*** The data

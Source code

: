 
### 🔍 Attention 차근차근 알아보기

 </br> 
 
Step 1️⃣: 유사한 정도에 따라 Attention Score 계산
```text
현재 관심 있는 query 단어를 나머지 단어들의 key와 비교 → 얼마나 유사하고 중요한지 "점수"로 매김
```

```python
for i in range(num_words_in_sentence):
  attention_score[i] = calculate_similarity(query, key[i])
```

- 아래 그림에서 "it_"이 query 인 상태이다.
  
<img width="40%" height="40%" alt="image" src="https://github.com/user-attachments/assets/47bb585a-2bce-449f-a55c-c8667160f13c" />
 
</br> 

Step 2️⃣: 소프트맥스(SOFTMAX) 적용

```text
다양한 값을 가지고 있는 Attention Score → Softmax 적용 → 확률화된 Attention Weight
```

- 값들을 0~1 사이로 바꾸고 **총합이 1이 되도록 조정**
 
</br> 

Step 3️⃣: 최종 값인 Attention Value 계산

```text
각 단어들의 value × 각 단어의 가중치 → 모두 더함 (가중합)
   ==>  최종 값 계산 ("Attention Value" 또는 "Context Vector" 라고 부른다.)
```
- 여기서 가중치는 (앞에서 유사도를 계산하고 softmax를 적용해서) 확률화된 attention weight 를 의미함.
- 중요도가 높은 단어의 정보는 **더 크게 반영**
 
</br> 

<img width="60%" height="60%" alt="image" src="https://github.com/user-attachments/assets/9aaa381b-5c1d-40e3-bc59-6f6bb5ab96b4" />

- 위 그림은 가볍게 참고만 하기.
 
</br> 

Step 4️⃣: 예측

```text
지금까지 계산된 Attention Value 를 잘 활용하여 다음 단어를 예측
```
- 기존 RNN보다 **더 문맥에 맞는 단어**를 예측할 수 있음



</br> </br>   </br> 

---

******

§ **Assignment**
Looking back over the data above, restate word for word the lines that begin at the line with "Step 1️⃣: 유사한 정도에 따라 Attention Score 계산" and end at the line with "query 인 상태이다.", inclusive.

§ **Finished exercise**
Step 1️⃣: 유사한 정도에 따라 Attention Score 계산
```text
현재 관심 있는 query 단어를 나머지 단어들의 key와 비교 → 얼마나 유사하고 중요한지 "점수"로 매김
```

```python
for i in range(num_words_in_sentence):
  attention_score[i] = calculate_similarity(query, key[i])
```

- 아래 그림에서 "it_"이 query 인 상태이다.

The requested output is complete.